Thursday, March 25, 2010

The Road Less Travelled 3 - The Tale of a Boy & his Journey into Autismness

This series of blog posts is also available on Autism Sucks

Part 3

When our first child was born, we were the same as most new parents: filled with love, hope, joy and dreams for our son. Little did we know that God had planned a very different journey for us. Far from the smooth highway we veered onto the rugged back roads and broken dusty trails. We are now at the third stage of our expedition, the crucial stage. Hormones can be the blockage that derails the train, and we must work towards helping him plow on as best we can.
The first part of the section is fact. The second part, in blue italics, contains the less rational emotional journey.


The School Maintenance Years Eight to Twelve Years of Age:
  • Grade 2. New year, new teacher. I am astonished to find out they do not communicate with the teacher from the previous year. They do not want to prejudice or allow others' opinions to colour their judgement of a child. This year again, we have to explain that although he appears to tune out, ask him a question and he will amaze you with what he has absorbed and understood. We are grateful to have retained the same aides as the previous year, allowing for some continuity within the class. We write poetry as part of his speech therapy. We arrange an appointment with the Minds and Hearts clinic, an affiliate of Tony Attwood's clinic in Brisbane. Talking to the AVT there seems to be little doubt he falls under Asperger Syndrome, but we want to be sure. He is thriving academically with no sign of the intellectual impairment suggested. We meet with the psychologist that runs the clinic, Michelle Garnett. After many tests she confirms what we knew in our hearts, he has AS. Boy 1 has impressed her with his knowledge and understanding of emotions. The only one he cannot understand is deception. I am not surprised as he believes in the good in most. She asks if they can use him as a case study for their conferences, to show what one can achieve if you do it right. Again, positive feedback. We ARE doing this right. He tells her she is very beautiful as we leave.  How can they not talk? Surely, when this child is classified under Autism Spectrum Disorder it is crazy not to? These children thrive on routine and structure, each one has different triggers, individual sensory issues, each is unique. Why would you put the child AND the class as well as yourself through weeks of hell when it can be avoided? Dear God, this system is flawed. It soon becomes obvious she initially assumed ASD meant an II as well. He soon rectifies that opinion, but still she does nothing to challenge or stimulate him. This is going to be a coasting year, not the first, certainly won't be the last. Instead he reads his encyclopaedias at home, and researches things of interest, he plays his educational computer games. His meltdowns are less. The change of diagnosis is not recognised by the school, but we knew it would not be. They do not think Tony Attwood is an acceptable expert, and yet the rest of the world outside of Qld Ed does. To me this says more about the school system in this state than it does about Attwood.
  • Grade 3. Another new teacher, same aides, and the job share teacher is his one from Grade 1. Again we start from scratch but it is soon clear that this teacher has expectations. This teacher has ideas. This teacher is open to any suggestions or advice I can give. Hooray - this will be our year of success and progress. She calls him the Little Professor. She is one of those rarities - a born teacher. Tough, loud, authoritarian, compassionate.
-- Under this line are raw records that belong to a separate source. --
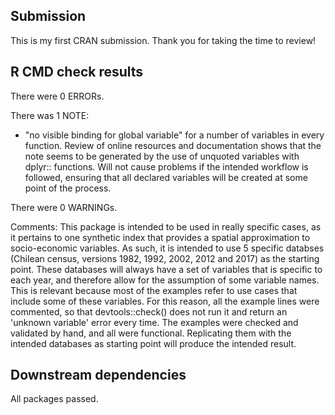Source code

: ## Submission

This is my first CRAN submission. Thank you for taking the time to review!

## R CMD check results

There were 0 ERRORs.

There was 1 NOTE:

  * "no visible binding for global variable" for a number of variables in every function. Review of online resources and documentation shows that the note seems to be generated by the use of unquoted variables with dplyr:: functions. Will not cause problems if the intended workflow is followed, ensuring that all declared variables will be created at some point of the process.
  
There were 0 WARNINGs.

Comments:
  This package is intended to be used in really specific cases, as it pertains to one synthetic index that provides a spatial approximation to socio-economic variables. As such, it is intended to use 5 specific databses (Chilean census, versions 1982, 1992, 2002, 2012 and 2017) as the starting point. These databases will always have a set of variables that is specific to each year, and therefore allow for the assumption of some variable names. This is relevant because most of the examples refer to use cases that include some of these variables. For this reason, all the example lines were commented, so that devtools::check() does not run it and return an 'unknown variable' error every time. The examples were checked and validated by hand, and all were functional. Replicating them with the intended databases as starting point will produce the intended result.

## Downstream dependencies

All packages passed.
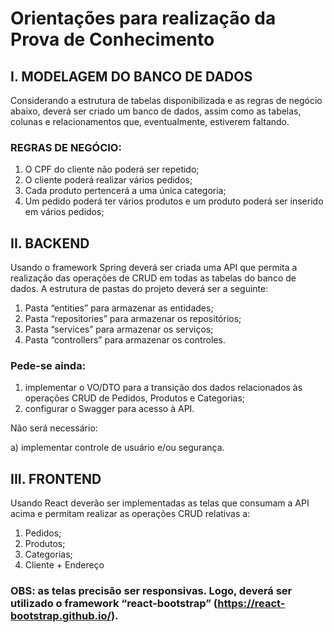 # Orientações para realização da Prova de Conhecimento


## I.	MODELAGEM DO BANCO DE DADOS

Considerando a estrutura de tabelas disponibilizada e as regras de negócio abaixo, deverá ser criado um banco de dados, assim como as tabelas, colunas e relacionamentos que, eventualmente, estiverem faltando.

### REGRAS DE NEGÓCIO:

1.	O CPF do cliente não poderá ser repetido;
2.	O cliente poderá realizar vários pedidos;
3.	Cada produto pertencerá a uma única categoria;
4.	Um pedido poderá ter vários produtos e um produto poderá ser inserido em vários pedidos;

## II.	BACKEND

Usando o framework Spring deverá ser criada uma API que permita a realização das operações de CRUD em todas as tabelas do banco de dados. A estrutura de pastas do projeto deverá ser a seguinte:
1.	Pasta “entities” para armazenar as entidades;
2.	Pasta “repositories” para armazenar os repositórios;
3.	Pasta “services” para armazenar os serviços;
4.	Pasta “controllers” para armazenar os controles.

### Pede-se ainda: 

1. implementar o VO/DTO para a transição dos dados relacionados às operações CRUD de Pedidos, Produtos e Categorias;
2. configurar o Swagger para acesso à API.

Não será necessário:

a)	implementar controle de usuário e/ou segurança.

## III.	FRONTEND

Usando React deverão ser implementadas as telas que consumam a API acima e permitam realizar as operações CRUD relativas a:
1.	Pedidos;
2.	Produtos;
3.	Categorias;
4.	Cliente + Endereço


### OBS: as telas precisão ser responsivas. Logo, deverá ser utilizado o framework “react-bootstrap” (https://react-bootstrap.github.io/).
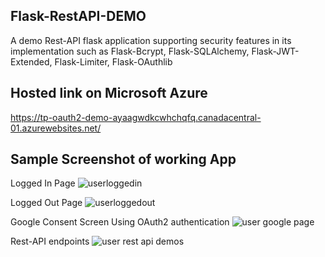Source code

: ## Flask-RestAPI-DEMO

A demo Rest-API flask application supporting security features in its implementation such as Flask-Bcrypt, Flask-SQLAlchemy, Flask-JWT-Extended, Flask-Limiter, Flask-OAuthlib 

## Hosted link on Microsoft Azure
https://tp-oauth2-demo-ayaagwdkcwhchqfq.canadacentral-01.azurewebsites.net/

## Sample Screenshot of working App

Logged In Page
![userloggedin](https://github.com/user-attachments/assets/ad65ae00-ec19-4874-89e2-ff1540babbb4)

Logged Out Page
![userloggedout](https://github.com/user-attachments/assets/7141ea6a-8d3f-4fe3-aace-7332e7d5ebc9)

Google Consent Screen Using OAuth2 authentication
![user google page](https://github.com/user-attachments/assets/8bfc9ad2-7543-49cd-b876-5c9e76edf02a)

Rest-API endpoints
![user rest api demos](https://github.com/user-attachments/assets/cc1fc7df-e704-4e49-b2fc-51dce08e2440)
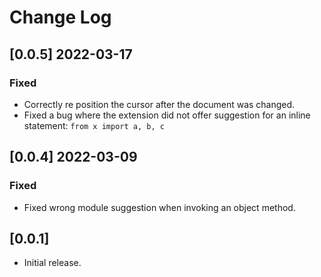 # Change Log

## [0.0.5] 2022-03-17

### Fixed

- Correctly re position the cursor after the document was changed.
- Fixed a bug where the extension did not offer suggestion for an inline statement:
`from x import a, b, c`

## [0.0.4] 2022-03-09

### Fixed

- Fixed wrong module suggestion when invoking an object method.

## [0.0.1]

- Initial release.
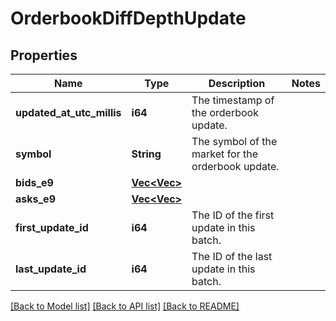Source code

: # OrderbookDiffDepthUpdate

## Properties

Name | Type | Description | Notes
------------ | ------------- | ------------- | -------------
**updated_at_utc_millis** | **i64** | The timestamp of the orderbook update. | 
**symbol** | **String** | The symbol of the market for the orderbook update. | 
**bids_e9** | [**Vec<Vec<String>>**](Vec.md) |  | 
**asks_e9** | [**Vec<Vec<String>>**](Vec.md) |  | 
**first_update_id** | **i64** | The ID of the first update in this batch. | 
**last_update_id** | **i64** | The ID of the last update in this batch. | 

[[Back to Model list]](../README.md#documentation-for-models) [[Back to API list]](../README.md#documentation-for-api-endpoints) [[Back to README]](../README.md)


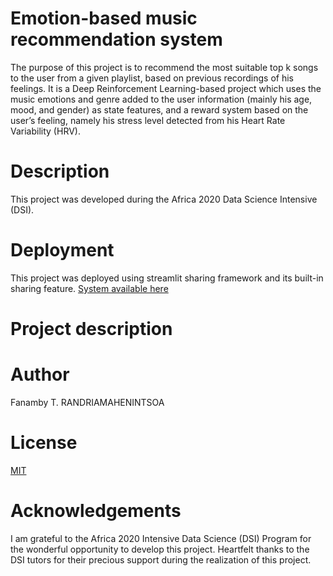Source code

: # Emotion-based music recommendation system
The purpose of this project is to recommend the most suitable top k songs to the user from a given playlist, based on previous recordings of his feelings. It is a Deep Reinforcement Learning-based project which uses the music emotions and genre added to the user information (mainly his age, mood, and gender) as state features, and a reward system based on the user’s feeling, namely his stress level detected from his Heart Rate Variability (HRV).

# Description
This project was developed during the Africa 2020 Data Science Intensive (DSI). 

# Deployment
This project was deployed using streamlit sharing framework and its built-in sharing feature. 
[System available here](https://share.streamlit.io/fanambyh/final_rec_sys_app/main/RecSysApp.py)

# Project description

# Author
Fanamby T. RANDRIAMAHENINTSOA 

# License 
[MIT](https://mit-license.org/)

# Acknowledgements 
I am grateful to the Africa 2020 Intensive Data Science (DSI) Program for the wonderful opportunity to develop this project. Heartfelt thanks to the DSI tutors for their precious support during the realization of this project.
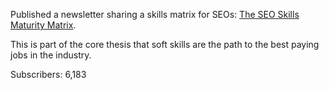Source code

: ---
---

Published a newsletter sharing a skills matrix for SEOs: [The SEO Skills Maturity Matrix](https://newsletter.seomba.com/p/the-seo-skills-maturity-matrix).

This is part of the core thesis that soft skills are the path to the best paying jobs in the industry.

Subscribers: 6,183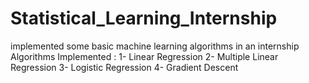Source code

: # Statistical_Learning_Internship
implemented some basic machine learning algorithms in an internship
Algorithms Implemented :
  1- Linear Regression
  2- Multiple Linear Regression
  3- Logistic Regression
  4- Gradient Descent

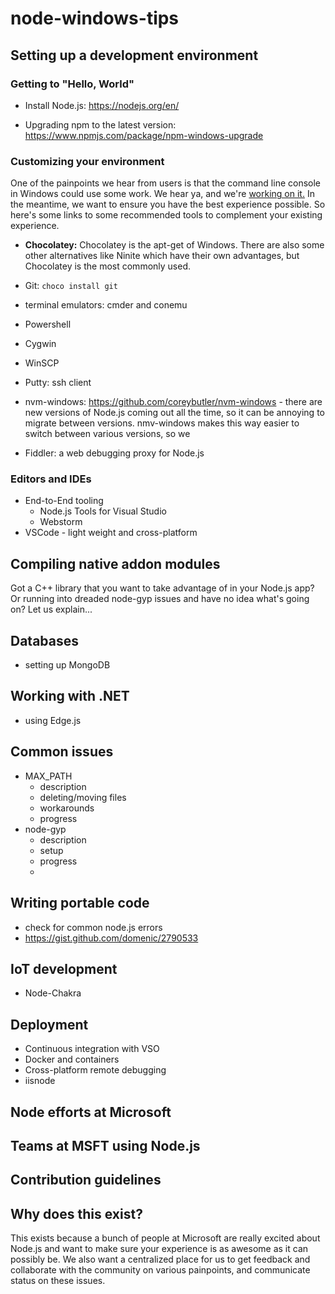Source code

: # node-windows-tips
## Setting up a development environment
### Getting to "Hello, World"
* Install Node.js: https://nodejs.org/en/

* Upgrading npm to the latest version: https://www.npmjs.com/package/npm-windows-upgrade

### Customizing your environment
One of the painpoints we hear from users is that the command line console in Windows could use some work. We hear ya, and we're [working on it.](https://wpdev.uservoice.com/forums/266908) In the meantime, we want to ensure you have the best experience possible. So here's some links to some recommended tools to complement your existing experience.

* **Chocolatey:** Chocolatey is the apt-get of Windows. There are also some other alternatives like Ninite which have their own advantages, but Chocolatey is the most commonly used. 

* Git: `choco install git`
* terminal emulators: cmder and conemu
* Powershell
* Cygwin
* WinSCP
* Putty: ssh client
* nvm-windows: https://github.com/coreybutler/nvm-windows - there are new versions of Node.js coming out all the time, so it can be annoying to migrate between versions. nmv-windows makes this way easier to switch between various versions, so we 
* Fiddler: a web debugging proxy for Node.js

### Editors and IDEs
  * End-to-End tooling
    * Node.js Tools for Visual Studio
    * Webstorm
  * VSCode - light weight and cross-platform 

## Compiling native addon modules
Got a C++ library that you want to take advantage of in your Node.js app? Or running into dreaded node-gyp issues and have no idea what's going on? Let us explain...



## Databases
* setting up MongoDB


## Working with .NET
* using Edge.js

## Common issues
* MAX_PATH
  * description 
  * deleting/moving files
  * workarounds
  * progress
* node-gyp
  * description
  * setup
  * progress
  * 
  
## Writing portable code
* check for common node.js errors
* https://gist.github.com/domenic/2790533

## IoT development
* Node-Chakra

## Deployment
* Continuous integration with VSO
* Docker and containers
* Cross-platform remote debugging
* iisnode

## Node efforts at Microsoft

## Teams at MSFT using Node.js

## Contribution guidelines

## Why does this exist?
This exists because a bunch of people at Microsoft are really excited about Node.js and want to make sure your experience is as awesome as it can possibly be. We also want a centralized place for us to get feedback and collaborate with the community on various painpoints, and communicate status on these issues. 
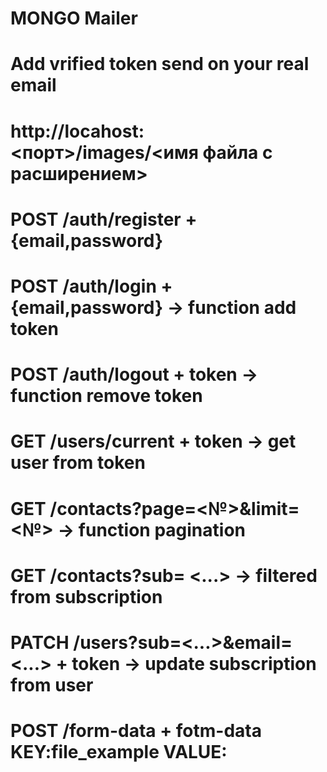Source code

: # MONGO Mailer

# Add vrified token send on your real email

# http://locahost:<порт>/images/<имя файла с расширением>

# POST /auth/register + {email,password}

# POST /auth/login + {email,password} -> function add token

# POST /auth/logout + token -> function remove token

# GET /users/current + token -> get user from token

# GET /contacts?page=<№>&limit=<№> -> function pagination

# GET /contacts?sub= <...> -> filtered from subscription

# PATCH /users?sub=<...>&email=<...> + token -> update subscription from user

# POST /form-data + fotm-data KEY:file_example VALUE:<file>
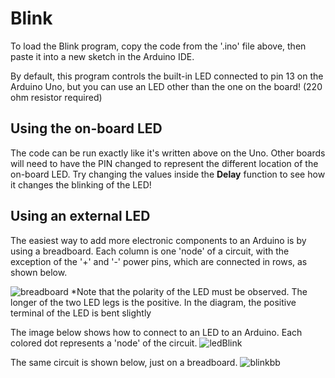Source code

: # Blink
To load the Blink program, copy the code from the '.ino' file above, then paste it into a new sketch in the Arduino IDE. 

By default, this program controls the built-in LED connected to pin 13 on the Arduino Uno, but you can use an LED other than
the one on the board! (220 ohm resistor required)

## Using the on-board LED
The code can be run exactly like it's written above on the Uno. Other boards will need to have the PIN changed to represent the
different location of the on-board LED. Try changing the values inside the **Delay** function to see how it changes the blinking
of the LED!

## Using an external LED
The easiest way to add more electronic components to an Arduino is by using a breadboard. Each column is one 'node' of a circuit,
with the exception of the '+' and '-' power pins, which are connected in rows, as shown below.

![breadboard](https://cdn.instructables.com/FTG/1AAH/F23XWM7G/FTG1AAHF23XWM7G.MEDIUM.gif)
*Note that the polarity of the LED must be observed. The longer of the two LED legs is the positive. In the diagram,
the positive terminal of the LED is bent slightly

The image below shows how to connect to an LED to an Arduino. Each colored dot represents a 'node' of the circuit.
![ledBlink](http://i.imgur.com/mvF81yn.jpg)

The same circuit is shown below, just on a breadboard. 
![blinkbb](http://i.imgur.com/imq9XVc.jpg)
He blossoms and thrives. And goes on his first solo playdate whilst his mother sits at home counting the minutes and dreading the phone ringing. It goes well. He makes another new friend when his other mate repeats Grade 2. He tends to have intense friendships which are not always smooth sailing. His obsessiveness can be hard for other kids to cope with. It is even harder when the friend also tends towards the obsessive as this new one does. We lose our second aide, the first leaving due to pregnancy. We have a new lady, but do not replace the two-day contract. Our wonderful AVT is replaced by another. One who is a textbook reader, with no idea about the individuality of the child. One who wants to come in and change what has worked wonderfully for three years. We, the parents, and the two teachers batten down the hatches and refuse to let her stuff it all up. At this point he is coping well with three days a week with an aide. The principal continues to support us. I now call him friend as he has done so much and pushed so many boundaries for our child. I am so much more relaxed this year as I know these educational professionals have my son, as an individual with Asperger Syndrome, and what is in his best interest at heart more than ever before. On one of his bad days he climbs up on the fence at the top of a two-metre drop and threatens to kill himself. Terrifying. I (after defusing him, talking it out and making sure it was a cry for help not an absolute attempt at suicide) wait till he is asleep then drink a bottle of wine. Days later I learn his teacher had done the same thing, sitting crying for my son and his desperation. Luckily it was a Friday. To think she cared so much that we were not that different in our depth of reaction...  This is our year of big jumps forwards and I am proud. Sadly we already know next year will be the downturn. We increase our aide days back up to five to buffer the child, not help the teacher this time.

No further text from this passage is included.